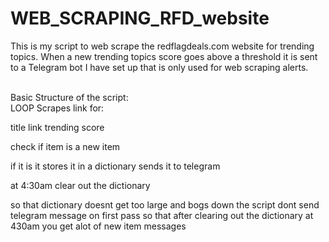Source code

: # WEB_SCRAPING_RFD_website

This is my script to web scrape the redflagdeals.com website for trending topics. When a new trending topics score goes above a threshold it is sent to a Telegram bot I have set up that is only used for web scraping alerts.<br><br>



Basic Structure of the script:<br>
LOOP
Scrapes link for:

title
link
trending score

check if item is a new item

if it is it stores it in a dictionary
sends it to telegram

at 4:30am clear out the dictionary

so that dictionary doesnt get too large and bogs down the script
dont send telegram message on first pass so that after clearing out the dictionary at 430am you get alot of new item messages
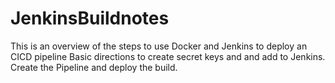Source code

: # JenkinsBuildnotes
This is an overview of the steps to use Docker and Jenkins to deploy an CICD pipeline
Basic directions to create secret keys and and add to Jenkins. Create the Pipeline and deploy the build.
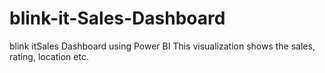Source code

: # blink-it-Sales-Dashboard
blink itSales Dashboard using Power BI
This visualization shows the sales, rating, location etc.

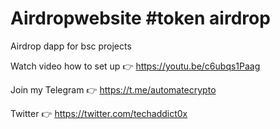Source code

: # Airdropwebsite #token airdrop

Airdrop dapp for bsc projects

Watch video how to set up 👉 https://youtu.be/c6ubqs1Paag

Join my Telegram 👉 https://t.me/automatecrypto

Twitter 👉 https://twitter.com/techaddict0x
☆ ☆ ☆ ☆ ☆
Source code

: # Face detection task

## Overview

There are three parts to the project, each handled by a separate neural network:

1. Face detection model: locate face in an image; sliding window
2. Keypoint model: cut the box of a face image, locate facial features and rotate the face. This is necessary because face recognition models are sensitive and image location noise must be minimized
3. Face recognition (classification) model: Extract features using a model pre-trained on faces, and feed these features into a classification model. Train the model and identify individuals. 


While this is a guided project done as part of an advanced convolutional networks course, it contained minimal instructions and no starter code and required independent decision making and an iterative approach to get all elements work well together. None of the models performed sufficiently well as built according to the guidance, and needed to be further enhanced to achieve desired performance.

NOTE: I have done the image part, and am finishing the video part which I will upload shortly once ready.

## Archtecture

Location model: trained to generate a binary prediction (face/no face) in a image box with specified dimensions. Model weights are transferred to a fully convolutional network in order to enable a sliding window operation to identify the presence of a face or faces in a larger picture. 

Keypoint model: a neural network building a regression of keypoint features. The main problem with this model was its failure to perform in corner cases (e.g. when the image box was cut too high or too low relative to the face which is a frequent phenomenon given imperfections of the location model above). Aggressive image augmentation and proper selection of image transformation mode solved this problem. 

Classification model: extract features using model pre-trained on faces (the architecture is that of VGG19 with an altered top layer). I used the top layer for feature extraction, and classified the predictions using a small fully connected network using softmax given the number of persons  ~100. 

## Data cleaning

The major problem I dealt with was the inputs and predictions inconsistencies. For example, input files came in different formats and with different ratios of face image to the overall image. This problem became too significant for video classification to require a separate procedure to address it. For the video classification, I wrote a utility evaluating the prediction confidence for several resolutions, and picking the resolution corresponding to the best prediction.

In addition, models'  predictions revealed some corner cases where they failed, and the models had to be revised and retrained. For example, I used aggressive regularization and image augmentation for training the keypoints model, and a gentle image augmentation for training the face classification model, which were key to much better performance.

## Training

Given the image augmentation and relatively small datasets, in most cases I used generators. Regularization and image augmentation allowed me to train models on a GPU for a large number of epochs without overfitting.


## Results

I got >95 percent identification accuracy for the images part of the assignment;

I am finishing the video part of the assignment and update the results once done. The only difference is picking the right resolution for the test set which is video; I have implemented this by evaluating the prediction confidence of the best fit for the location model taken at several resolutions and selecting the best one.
☆ ☆ ☆ ☆ ☆
* WHAT IS NEEDED: For the lines above, output exactly those from the line containing "Airdrop dapp for bsc projects" through the line containing "Twitter 👉 https://twitter.com/techaddict0x", and skip the others.

* RESULT OF THIS TASK:
Airdrop dapp for bsc projects

Watch video how to set up 👉 https://youtu.be/c6ubqs1Paag

Join my Telegram 👉 https://t.me/automatecrypto

Twitter 👉 https://twitter.com/techaddict0x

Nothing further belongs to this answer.